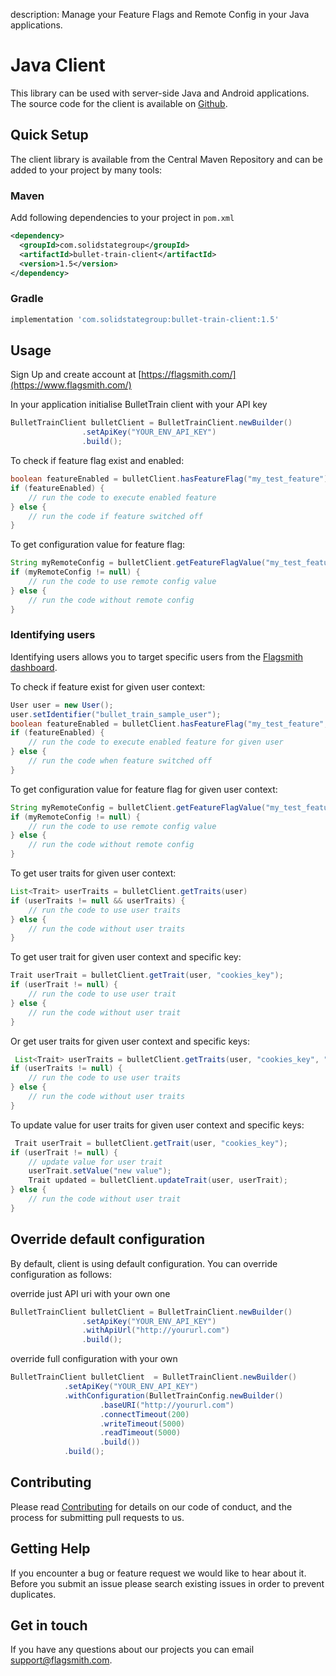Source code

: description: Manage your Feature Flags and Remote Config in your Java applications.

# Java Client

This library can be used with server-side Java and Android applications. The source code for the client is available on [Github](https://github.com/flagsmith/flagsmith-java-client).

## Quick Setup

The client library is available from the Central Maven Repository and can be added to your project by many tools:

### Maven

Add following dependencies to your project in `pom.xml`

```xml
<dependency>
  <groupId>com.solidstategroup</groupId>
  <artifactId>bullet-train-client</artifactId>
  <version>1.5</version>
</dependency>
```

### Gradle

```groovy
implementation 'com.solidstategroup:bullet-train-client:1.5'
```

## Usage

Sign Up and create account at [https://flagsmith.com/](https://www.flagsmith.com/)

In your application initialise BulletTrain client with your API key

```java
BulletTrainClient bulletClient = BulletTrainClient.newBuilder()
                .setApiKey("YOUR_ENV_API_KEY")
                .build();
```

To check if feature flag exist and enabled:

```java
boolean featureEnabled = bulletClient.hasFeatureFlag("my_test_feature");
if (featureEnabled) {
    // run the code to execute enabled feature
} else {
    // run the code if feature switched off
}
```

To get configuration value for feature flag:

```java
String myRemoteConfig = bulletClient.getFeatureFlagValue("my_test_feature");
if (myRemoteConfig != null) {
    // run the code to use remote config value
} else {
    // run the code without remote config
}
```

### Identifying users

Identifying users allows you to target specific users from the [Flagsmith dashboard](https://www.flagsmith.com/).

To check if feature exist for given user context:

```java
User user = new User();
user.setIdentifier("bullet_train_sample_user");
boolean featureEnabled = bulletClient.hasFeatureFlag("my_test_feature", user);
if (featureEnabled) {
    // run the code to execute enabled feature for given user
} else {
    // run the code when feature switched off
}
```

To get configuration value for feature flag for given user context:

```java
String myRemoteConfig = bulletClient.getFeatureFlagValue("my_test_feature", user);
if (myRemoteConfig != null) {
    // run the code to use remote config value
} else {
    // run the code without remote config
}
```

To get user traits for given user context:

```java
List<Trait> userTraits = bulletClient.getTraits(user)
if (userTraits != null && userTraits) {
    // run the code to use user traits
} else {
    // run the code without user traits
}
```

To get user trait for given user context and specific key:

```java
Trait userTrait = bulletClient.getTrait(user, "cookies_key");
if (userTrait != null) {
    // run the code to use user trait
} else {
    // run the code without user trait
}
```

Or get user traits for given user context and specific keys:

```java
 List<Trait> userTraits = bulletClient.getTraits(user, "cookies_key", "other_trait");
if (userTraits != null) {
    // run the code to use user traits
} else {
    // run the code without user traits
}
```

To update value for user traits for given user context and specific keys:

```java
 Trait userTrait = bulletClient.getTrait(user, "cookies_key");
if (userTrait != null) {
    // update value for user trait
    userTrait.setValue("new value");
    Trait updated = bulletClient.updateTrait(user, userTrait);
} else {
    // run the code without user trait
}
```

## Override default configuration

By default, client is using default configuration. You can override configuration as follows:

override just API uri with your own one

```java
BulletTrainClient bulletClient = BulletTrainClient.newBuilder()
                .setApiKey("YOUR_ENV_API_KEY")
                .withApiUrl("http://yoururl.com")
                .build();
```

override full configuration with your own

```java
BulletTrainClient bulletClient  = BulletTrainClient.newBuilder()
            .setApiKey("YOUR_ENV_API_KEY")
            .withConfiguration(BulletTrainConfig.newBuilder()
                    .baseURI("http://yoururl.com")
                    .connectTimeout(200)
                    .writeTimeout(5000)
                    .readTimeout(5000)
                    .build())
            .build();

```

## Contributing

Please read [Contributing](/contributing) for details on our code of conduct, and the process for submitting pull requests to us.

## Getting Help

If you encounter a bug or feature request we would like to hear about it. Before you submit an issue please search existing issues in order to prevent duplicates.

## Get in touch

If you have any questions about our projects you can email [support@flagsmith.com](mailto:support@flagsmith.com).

+ + + + +

• [WHAT YOU ARE ASKED TO DO]
Your task is to set down every entry exactly, leaving out any picture it contains.

• [ANSWER SPACE]
Source code

: description: Manage your Feature Flags and Remote Config in your Java applications.

# Java Client

This library can be used with server-side Java and Android applications. The source code for the client is available on [Github](https://github.com/flagsmith/flagsmith-java-client).

## Quick Setup

The client library is available from the Central Maven Repository and can be added to your project by many tools:

### Maven

Add following dependencies to your project in `pom.xml`

```xml
<dependency>
  <groupId>com.solidstategroup</groupId>
  <artifactId>bullet-train-client</artifactId>
  <version>1.5</version>
</dependency>
```

### Gradle

```groovy
implementation 'com.solidstategroup:bullet-train-client:1.5'
```

## Usage

Sign Up and create account at [https://flagsmith.com/](https://www.flagsmith.com/)

In your application initialise BulletTrain client with your API key

```java
BulletTrainClient bulletClient = BulletTrainClient.newBuilder()
                .setApiKey("YOUR_ENV_API_KEY")
                .build();
```

To check if feature flag exist and enabled:

```java
boolean featureEnabled = bulletClient.hasFeatureFlag("my_test_feature");
if (featureEnabled) {
    // run the code to execute enabled feature
} else {
    // run the code if feature switched off
}
```

To get configuration value for feature flag:

```java
String myRemoteConfig = bulletClient.getFeatureFlagValue("my_test_feature");
if (myRemoteConfig != null) {
    // run the code to use remote config value
} else {
    // run the code without remote config
}
```

### Identifying users

Identifying users allows you to target specific users from the [Flagsmith dashboard](https://www.flagsmith.com/).

To check if feature exist for given user context:

```java
User user = new User();
user.setIdentifier("bullet_train_sample_user");
boolean featureEnabled = bulletClient.hasFeatureFlag("my_test_feature", user);
if (featureEnabled) {
    // run the code to execute enabled feature for given user
} else {
    // run the code when feature switched off
}
```

To get configuration value for feature flag for given user context:

```java
String myRemoteConfig = bulletClient.getFeatureFlagValue("my_test_feature", user);
if (myRemoteConfig != null) {
    // run the code to use remote config value
} else {
    // run the code without remote config
}
```

To get user traits for given user context:

```java
List<Trait> userTraits = bulletClient.getTraits(user)
if (userTraits != null && userTraits) {
    // run the code to use user traits
} else {
    // run the code without user traits
}
```

To get user trait for given user context and specific key:

```java
Trait userTrait = bulletClient.getTrait(user, "cookies_key");
if (userTrait != null) {
    // run the code to use user trait
} else {
    // run the code without user trait
}
```

Or get user traits for given user context and specific keys:

```java
 List<Trait> userTraits = bulletClient.getTraits(user, "cookies_key", "other_trait");
if (userTraits != null) {
    // run the code to use user traits
} else {
    // run the code without user traits
}
```

To update value for user traits for given user context and specific keys:

```java
 Trait userTrait = bulletClient.getTrait(user, "cookies_key");
if (userTrait != null) {
    // update value for user trait
    userTrait.setValue("new value");
    Trait updated = bulletClient.updateTrait(user, userTrait);
} else {
    // run the code without user trait
}
```

## Override default configuration

By default, client is using default configuration. You can override configuration as follows:

override just API uri with your own one

```java
BulletTrainClient bulletClient = BulletTrainClient.newBuilder()
                .setApiKey("YOUR_ENV_API_KEY")
                .withApiUrl("http://yoururl.com")
                .build();
```

override full configuration with your own

```java
BulletTrainClient bulletClient  = BulletTrainClient.newBuilder()
            .setApiKey("YOUR_ENV_API_KEY")
            .withConfiguration(BulletTrainConfig.newBuilder()
                    .baseURI("http://yoururl.com")
                    .connectTimeout(200)
                    .writeTimeout(5000)
                    .readTimeout(5000)
                    .build())
            .build();

```

## Contributing

Please read [Contributing](/contributing) for details on our code of conduct, and the process for submitting pull requests to us.

## Getting Help

If you encounter a bug or feature request we would like to hear about it. Before you submit an issue please search existing issues in order to prevent duplicates.

## Get in touch

If you have any questions about our projects you can email [support@flagsmith.com](mailto:support@flagsmith.com).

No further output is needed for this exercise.